Figuraos cuál sería mi júbilo al saber que por fin iba a terminar nuestra
separación. Vestí mis mejores ropas, escogí mi mejor caballo y, acompañado de
unos amigos y criados, partí para Coín. Pero ¡ay, qué vanamente tejemos
ilusiones! El encuentro con vosotros, la lucha y mi vencimiento hacen
imposible, una vez más, que pueda realizar-se lo que Jarifa y yo deseamos.
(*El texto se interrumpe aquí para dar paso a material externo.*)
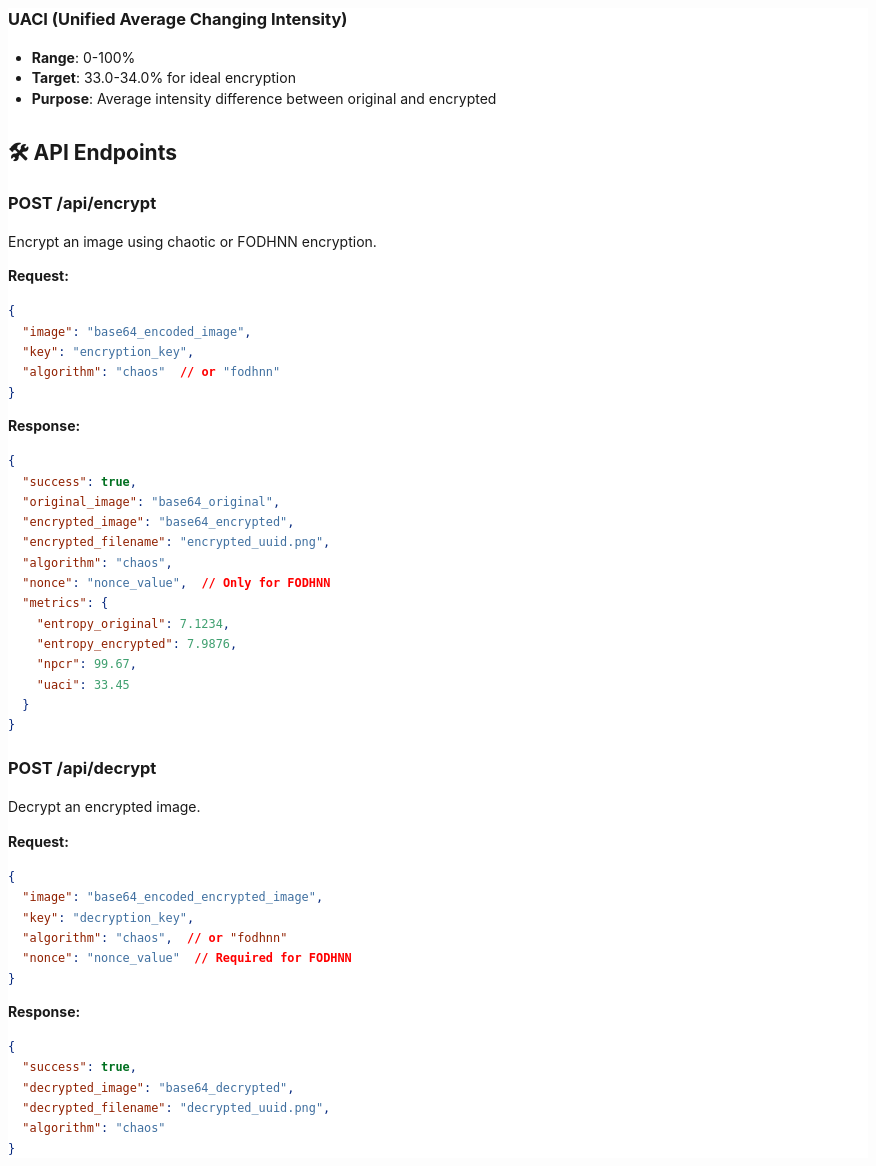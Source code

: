 ### UACI (Unified Average Changing Intensity)
- **Range**: 0-100%
- **Target**: 33.0-34.0% for ideal encryption
- **Purpose**: Average intensity difference between original and encrypted

## 🛠️ API Endpoints

### POST /api/encrypt
Encrypt an image using chaotic or FODHNN encryption.

**Request:**
```json
{
  "image": "base64_encoded_image",
  "key": "encryption_key",
  "algorithm": "chaos"  // or "fodhnn"
}
```

**Response:**
```json
{
  "success": true,
  "original_image": "base64_original",
  "encrypted_image": "base64_encrypted",
  "encrypted_filename": "encrypted_uuid.png",
  "algorithm": "chaos",
  "nonce": "nonce_value",  // Only for FODHNN
  "metrics": {
    "entropy_original": 7.1234,
    "entropy_encrypted": 7.9876,
    "npcr": 99.67,
    "uaci": 33.45
  }
}
```

### POST /api/decrypt
Decrypt an encrypted image.

**Request:**
```json
{
  "image": "base64_encoded_encrypted_image",
  "key": "decryption_key",
  "algorithm": "chaos",  // or "fodhnn"
  "nonce": "nonce_value"  // Required for FODHNN
}
```

**Response:**
```json
{
  "success": true,
  "decrypted_image": "base64_decrypted",
  "decrypted_filename": "decrypted_uuid.png",
  "algorithm": "chaos"
}
```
Ahora, ella esperará en vano, y la deses-peración, al creerme muerto, la
matará. Ved si no es causa suficiente todo esto para que mi ánimo esté sombrío
y triste.
Narváez, emocionado ante
la desdicha de su prisionero, tomó la decisión de remediarla en lo que pudiera,
y le dijo:
-No hay que acatar los
fallos de la fortuna cuando pueden repararse. Veo que sois de noble sangre, y
quiero poner mi fe en vos. Os doy libertad para que vayáis a Coín a
encontraros con vuestra amada, y después habréis de regresar a nuestro campo
para entregaros como cautivo.
Inmensa fue la alegtía de
Abindarráez, que descendió del caballo y quiso echarse a los pies de Rodrigo de
Narváez, lo que impidió éste, exhortándole a que marchara al punto. Así lo hizo
el moro, y cabalgando a todo galope, llegó a Coín, en donde Jarifa ya esperaba,
presa de la mayor impaciencia.
Le contó lo sucedido, y,
una vez que celebraron sus esponsales, salieron ocultamente en dirección a
Alora.
No como cautivos, sino
como huéspedes, recibió Rodrigo de Narváez a Jarifa y Abindarráez.
Todos los cristianos
estaban admirados de la belleza, la discreción y el encanto de Jarifa, y la
apostura y nobleza del joven abencerraje. Éstos temían aún el castigo del padre
de la doncella, al que suponían irritado por la unión y la fuga de los
amantes. Así que Narváez mandó mensajeros al rey de Granada, relatándole todo
el caso y pidiéndole que interpusiera su influencia cerca del alcaide de Coín
para que perdonara a su hija.
El rey moro, conmovido y
llevado por su cariño a Abindarráez, ordenó al padre de Jarifa que se presentase
ante él, y le pidió que concediera su perdón a los fugitivos. El perdón fue
concedido y comunicado a los mensajeros de Narváez.
Juntos estaban los
amantes en el jardín del alcaide de Alora, meditando lo que les reservaría el
porvenir, cuando Rodrigo, con el semblante muy alegre, llegóse a ellos para
decirles:
-Han venido cartas de
Granada por las que estáis perdonados. Yo no quiero ser menos generoso, y os
concedo la libertad. Podéis marchar en cuanto mis hombres os preparen caballos
y escolta.
Abindarráez y Jarifa, con
los ojos llenos de lágrimas, besaron las manos del generoso alcaide, agradeciéndole
todo lo que por ellos había hecho. Y una vez que fueron despedidos por todos
los que habían quedado prendados por su juventud y belleza, marcharon hacia
Coín, acompañados y agasajados por Narváez y sus caballeros hasta la misma
frontera.
Días después llegaron
unos emisarios de Abindarráez trayendo a Narváez seis mil escudos y unos
hermosísimos caballos; presentes que el moro hacía a su vencedor y
libertador. Mas Rodrigo, galantemente, rehusó el rescate y el obsequio,
mandando a los moros que se lo llevasen de nuevo y diciendo que él no
acostumbraba robar damas, sino servirlas y honrarlas.